Quindi, per prima cosa abbiamo identificato i requisiti di processo e i requisiti informativi a livello aziendale. Poi abbiamo definito i requisiti informativi per lo svolgimento degli interventi e per la gestione dei Beni a più livelli, fino al singolo servizio. Abbiamo esplicitato i nostri fabbisogni informativi a seconda del tipo di intervento e del tipo di servizio che andiamo a realizzare sul bene, anche a seconda della fase di processo in cui ci troviamo. Questo percorso ha chiaramente previsto la definizione degli Usi specifici del BIM e l’implementazione e la caratterizzazione di una base dati IFC per sostenere l’interoperabilità. Identificare Usi del BIM ci permette di specificare i nostri documenti di gara, accogliendo tutte le eventuali variabili che sono innegabili all’interno di un processo edilizio, che per definizione non è un processo standard.

 “Tutto questo è stato pensato con la certezza che una domanda qualificata avrebbe condotto indubbiamente ad aumentare la qualità dei nostri servizi, rendendoli confrontabili.”

 Un aspetto assolutamente fondamentale per una stazione appaltante che produce una quantità di dati notevole ogni anno. I dati sono finalmente omogenei e lo saranno sempre più. La base dati inserita nei nostri documenti non verrà negli anni modificata radicalmente, ma semplicemente ampliata e aggiornata, con riguardo alla peculiarità delle nostre attività.

 Concludiamo chiedendole una riflessione sul tema più ampio della cultura e delle competenze openBIM: come si collocano il mercato italiano e la filiera delle costruzioni rispetto a questo tema?

Come dicevo all’inizio, quando si approccia questo nuovo metodo bisogna aspettarsi un’endemica parte di calo della produttività. Credo che il mercato italiano abbia vissuto in pieno questa fase, ma che la stia superando, trainata da alcune realtà veramente virtuose tra gli operatori economici e da uno scambio produttivo tra enti e professionisti. Sicuramente, questa fase intermedia in cui permane un senso d’incertezza nell’utilizzo di questi strumenti è anche dovuta ad una sorta di vuoto normativo. Gli strumenti che abbiamo a disposizione sono molti, ma forse ancora non abbiamo una piena consapevolezza di come debbano essere utilizzati. Il 2020 con le sfide che tutti quanti conosciamo ha accelerato questo processo di presa di consapevolezza rispetto ai benefici della digitalizzazione, quanto meno rispetto ai metodi di lavoro standard.
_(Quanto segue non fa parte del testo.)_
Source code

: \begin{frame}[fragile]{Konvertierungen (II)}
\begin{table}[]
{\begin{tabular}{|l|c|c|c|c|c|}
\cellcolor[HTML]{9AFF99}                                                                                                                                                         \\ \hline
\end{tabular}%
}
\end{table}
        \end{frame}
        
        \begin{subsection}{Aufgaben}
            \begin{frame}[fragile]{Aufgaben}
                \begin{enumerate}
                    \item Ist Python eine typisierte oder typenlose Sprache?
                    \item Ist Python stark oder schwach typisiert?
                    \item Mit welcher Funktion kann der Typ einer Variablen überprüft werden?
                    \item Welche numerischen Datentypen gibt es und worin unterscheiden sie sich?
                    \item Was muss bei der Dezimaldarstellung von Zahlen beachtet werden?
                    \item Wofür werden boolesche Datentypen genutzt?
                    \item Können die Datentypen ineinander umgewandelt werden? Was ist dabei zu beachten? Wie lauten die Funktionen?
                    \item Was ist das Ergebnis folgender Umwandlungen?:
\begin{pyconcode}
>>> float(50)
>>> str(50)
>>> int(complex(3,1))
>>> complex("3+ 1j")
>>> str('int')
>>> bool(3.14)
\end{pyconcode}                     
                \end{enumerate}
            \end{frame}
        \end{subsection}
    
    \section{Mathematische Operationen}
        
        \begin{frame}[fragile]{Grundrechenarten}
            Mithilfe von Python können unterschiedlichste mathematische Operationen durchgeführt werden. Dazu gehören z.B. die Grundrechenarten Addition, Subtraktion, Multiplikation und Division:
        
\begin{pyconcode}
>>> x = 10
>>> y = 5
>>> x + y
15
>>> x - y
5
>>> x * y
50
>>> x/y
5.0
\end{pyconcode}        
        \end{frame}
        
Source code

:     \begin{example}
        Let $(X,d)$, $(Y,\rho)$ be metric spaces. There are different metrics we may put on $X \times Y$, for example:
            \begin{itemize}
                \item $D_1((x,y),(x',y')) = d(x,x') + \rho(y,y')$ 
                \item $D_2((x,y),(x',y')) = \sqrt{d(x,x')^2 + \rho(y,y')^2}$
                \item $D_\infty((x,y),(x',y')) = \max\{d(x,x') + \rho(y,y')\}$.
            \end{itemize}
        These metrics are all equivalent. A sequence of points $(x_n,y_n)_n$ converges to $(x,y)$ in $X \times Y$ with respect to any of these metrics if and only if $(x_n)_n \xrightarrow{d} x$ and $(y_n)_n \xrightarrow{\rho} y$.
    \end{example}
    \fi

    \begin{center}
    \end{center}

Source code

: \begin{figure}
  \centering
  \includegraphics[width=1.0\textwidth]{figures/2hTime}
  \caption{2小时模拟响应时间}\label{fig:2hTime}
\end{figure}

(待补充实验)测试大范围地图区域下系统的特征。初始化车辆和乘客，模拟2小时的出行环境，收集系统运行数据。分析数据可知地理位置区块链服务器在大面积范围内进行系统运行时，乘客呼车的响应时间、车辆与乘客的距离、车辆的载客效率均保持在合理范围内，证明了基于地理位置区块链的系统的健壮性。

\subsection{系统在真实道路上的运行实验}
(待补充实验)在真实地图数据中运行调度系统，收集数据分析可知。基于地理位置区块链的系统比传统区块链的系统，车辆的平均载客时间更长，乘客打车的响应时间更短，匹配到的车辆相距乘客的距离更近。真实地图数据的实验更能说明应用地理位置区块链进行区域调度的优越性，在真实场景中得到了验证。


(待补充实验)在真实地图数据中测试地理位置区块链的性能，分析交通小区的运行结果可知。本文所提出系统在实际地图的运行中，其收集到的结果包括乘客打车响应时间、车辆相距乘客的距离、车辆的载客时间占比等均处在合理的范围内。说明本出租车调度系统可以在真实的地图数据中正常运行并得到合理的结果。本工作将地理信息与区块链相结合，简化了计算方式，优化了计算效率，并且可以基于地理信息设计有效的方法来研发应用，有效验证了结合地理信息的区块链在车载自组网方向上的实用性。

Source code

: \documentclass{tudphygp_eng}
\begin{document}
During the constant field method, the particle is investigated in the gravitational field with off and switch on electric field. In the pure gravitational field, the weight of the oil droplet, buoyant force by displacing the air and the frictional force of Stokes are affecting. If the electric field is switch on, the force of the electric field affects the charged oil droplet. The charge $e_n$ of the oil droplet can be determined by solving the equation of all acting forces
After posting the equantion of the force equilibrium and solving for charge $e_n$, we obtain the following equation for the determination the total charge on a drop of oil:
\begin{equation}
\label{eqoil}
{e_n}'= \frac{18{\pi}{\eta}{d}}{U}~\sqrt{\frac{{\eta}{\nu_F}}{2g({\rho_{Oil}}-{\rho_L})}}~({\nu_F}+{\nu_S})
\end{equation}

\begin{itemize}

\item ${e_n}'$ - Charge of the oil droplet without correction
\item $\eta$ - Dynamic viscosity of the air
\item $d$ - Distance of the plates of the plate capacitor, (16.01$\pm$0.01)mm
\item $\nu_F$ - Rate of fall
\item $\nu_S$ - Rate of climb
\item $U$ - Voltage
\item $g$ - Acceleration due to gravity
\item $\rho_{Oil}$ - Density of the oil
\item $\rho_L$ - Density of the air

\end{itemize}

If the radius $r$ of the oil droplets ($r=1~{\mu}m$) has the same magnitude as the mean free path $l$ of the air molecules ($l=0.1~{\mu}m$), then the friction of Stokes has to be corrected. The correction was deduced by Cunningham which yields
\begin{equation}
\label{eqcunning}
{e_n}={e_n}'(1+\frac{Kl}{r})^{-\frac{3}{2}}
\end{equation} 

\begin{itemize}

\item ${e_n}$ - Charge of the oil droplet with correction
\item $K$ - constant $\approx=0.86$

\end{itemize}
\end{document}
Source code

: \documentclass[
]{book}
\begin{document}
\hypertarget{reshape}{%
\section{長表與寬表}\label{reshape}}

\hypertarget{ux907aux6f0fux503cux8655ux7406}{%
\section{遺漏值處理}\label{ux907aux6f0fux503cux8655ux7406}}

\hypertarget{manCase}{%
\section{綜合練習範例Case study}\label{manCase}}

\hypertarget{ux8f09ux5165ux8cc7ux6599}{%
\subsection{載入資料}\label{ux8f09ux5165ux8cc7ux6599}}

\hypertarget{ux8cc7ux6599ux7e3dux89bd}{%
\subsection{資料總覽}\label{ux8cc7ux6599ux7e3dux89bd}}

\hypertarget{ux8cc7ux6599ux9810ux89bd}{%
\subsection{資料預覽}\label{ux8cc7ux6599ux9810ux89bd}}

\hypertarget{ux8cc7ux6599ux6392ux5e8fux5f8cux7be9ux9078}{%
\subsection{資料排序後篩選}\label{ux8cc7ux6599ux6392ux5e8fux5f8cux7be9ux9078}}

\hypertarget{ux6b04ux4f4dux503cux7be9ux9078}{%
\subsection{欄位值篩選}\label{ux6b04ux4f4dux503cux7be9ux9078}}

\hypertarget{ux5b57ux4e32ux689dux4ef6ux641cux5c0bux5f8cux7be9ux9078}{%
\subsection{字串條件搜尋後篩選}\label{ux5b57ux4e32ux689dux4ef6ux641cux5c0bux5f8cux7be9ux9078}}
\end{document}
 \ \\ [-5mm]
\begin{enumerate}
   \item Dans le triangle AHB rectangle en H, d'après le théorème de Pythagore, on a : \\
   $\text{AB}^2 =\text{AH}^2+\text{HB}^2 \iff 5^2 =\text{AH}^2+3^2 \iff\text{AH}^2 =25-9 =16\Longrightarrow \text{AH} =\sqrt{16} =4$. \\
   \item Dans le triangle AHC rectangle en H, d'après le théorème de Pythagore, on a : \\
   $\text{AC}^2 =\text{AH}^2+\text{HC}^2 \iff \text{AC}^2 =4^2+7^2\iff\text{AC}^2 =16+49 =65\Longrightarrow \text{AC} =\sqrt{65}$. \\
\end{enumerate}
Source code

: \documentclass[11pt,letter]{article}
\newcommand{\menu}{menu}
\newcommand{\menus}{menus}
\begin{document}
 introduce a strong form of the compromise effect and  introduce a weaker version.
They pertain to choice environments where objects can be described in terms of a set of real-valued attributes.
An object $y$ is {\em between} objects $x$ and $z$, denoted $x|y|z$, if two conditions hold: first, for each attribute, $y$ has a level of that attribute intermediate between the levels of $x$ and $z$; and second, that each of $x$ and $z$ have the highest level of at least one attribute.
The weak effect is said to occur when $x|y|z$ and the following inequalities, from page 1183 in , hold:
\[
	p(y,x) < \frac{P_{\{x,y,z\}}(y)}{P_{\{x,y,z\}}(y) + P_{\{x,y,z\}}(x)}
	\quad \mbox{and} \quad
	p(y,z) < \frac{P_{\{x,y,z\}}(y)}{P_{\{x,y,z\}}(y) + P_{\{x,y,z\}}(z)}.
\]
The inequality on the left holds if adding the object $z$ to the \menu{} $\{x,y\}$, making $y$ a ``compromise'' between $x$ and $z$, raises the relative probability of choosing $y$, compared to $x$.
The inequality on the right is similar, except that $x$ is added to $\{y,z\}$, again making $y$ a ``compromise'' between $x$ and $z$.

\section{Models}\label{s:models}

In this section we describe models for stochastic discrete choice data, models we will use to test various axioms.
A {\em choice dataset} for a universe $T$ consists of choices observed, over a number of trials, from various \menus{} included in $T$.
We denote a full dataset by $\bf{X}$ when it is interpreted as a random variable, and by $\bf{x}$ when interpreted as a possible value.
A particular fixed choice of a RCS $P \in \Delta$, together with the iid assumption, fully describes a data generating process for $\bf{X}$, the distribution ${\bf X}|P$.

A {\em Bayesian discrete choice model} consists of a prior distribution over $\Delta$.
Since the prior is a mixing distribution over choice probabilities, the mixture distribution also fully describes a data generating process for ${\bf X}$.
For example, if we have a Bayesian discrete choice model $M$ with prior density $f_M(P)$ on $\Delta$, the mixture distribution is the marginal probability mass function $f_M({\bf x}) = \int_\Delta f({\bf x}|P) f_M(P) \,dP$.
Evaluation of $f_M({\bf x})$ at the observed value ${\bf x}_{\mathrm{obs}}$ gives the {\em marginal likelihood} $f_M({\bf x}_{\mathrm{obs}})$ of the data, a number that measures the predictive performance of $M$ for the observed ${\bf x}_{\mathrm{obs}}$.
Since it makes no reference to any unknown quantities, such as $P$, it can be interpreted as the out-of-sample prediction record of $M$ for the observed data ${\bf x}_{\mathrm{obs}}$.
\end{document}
Torniamo, per esempio, a quel concetto di interoperabilità che abbiamo citato prima, estendendolo ad un sistema di lavoro più che un sistema di mera conversione di dati. Direi che in questo momento ci troviamo in una fase di passaggio tra processo classico e BIM, e tra il BIM utilizzato come efficace metodo di gestione interna e un openBIM volto alla collaborazione verso l’esterno. Questa fase ci obbliga a diventare attori di una necessaria diffusione della cultura dell’openBIM tra operatori e amministratori pubblici e prevede una costante e continua formazione del personale tecnico e amministrativo.

 Quello che mi auspico personalmente è che il lavoro che stiamo facendo in Agenzia non risulti soltanto utile a noi, ma che possa essere compreso e apprezzato dagli operatori del settore e magari anche di sostegno ed esempio per le altre stazioni appaltanti, non fosse altro che per gli evidenti, reali e quantificabili benefici che implementare questo metodo comporta.